Stored data:
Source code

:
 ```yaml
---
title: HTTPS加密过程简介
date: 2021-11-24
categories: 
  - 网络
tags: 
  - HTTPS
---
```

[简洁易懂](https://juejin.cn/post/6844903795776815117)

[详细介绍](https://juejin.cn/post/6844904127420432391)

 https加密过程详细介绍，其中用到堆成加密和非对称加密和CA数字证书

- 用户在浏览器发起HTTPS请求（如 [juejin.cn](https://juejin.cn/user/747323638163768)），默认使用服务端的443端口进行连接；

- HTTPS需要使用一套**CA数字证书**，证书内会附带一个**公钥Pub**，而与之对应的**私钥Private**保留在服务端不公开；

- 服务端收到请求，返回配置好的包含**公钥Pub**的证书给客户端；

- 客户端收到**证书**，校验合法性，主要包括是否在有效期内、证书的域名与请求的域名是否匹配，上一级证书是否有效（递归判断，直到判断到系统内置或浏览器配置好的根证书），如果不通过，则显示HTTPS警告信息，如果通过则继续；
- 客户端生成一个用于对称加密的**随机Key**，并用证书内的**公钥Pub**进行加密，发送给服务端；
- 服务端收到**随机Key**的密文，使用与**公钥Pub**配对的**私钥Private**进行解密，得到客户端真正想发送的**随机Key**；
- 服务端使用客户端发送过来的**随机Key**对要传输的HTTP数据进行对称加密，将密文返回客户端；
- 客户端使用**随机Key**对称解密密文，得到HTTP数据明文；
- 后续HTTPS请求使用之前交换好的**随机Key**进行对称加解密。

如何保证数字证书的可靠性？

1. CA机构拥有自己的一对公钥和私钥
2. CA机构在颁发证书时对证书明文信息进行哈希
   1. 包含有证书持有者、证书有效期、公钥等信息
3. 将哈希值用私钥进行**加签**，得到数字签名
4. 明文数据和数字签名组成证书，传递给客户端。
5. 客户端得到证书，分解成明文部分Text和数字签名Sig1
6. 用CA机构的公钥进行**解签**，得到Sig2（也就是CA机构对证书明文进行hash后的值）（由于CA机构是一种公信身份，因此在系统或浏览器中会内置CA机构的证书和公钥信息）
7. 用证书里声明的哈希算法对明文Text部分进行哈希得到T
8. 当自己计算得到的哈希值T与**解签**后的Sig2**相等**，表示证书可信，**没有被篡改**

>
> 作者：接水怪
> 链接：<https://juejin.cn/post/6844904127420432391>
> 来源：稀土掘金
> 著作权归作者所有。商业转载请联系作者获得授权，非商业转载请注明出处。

Task brief
Give back, word for word, only the lines above from the line holding "- 服务端收到请求，返回配置好的包含**公钥Pub**的证书给客户端；" to the line holding "- 服务端收到**随机Key", both included.

Task response
- 服务端收到请求，返回配置好的包含**公钥Pub**的证书给客户端；

- 客户端收到**证书**，校验合法性，主要包括是否在有效期内、证书的域名与请求的域名是否匹配，上一级证书是否有效（递归判断，直到判断到系统内置或浏览器配置好的根证书），如果不通过，则显示HTTPS警告信息，如果通过则继续；
- 客户端生成一个用于对称加密的**随机Key**，并用证书内的**公钥Pub**进行加密，发送给服务端；
- 服务端收到**随机Key**的密文，使用与**公钥Pub**配对的**私钥Private**进行解密，得到客户端真正想发送的**随机Key**；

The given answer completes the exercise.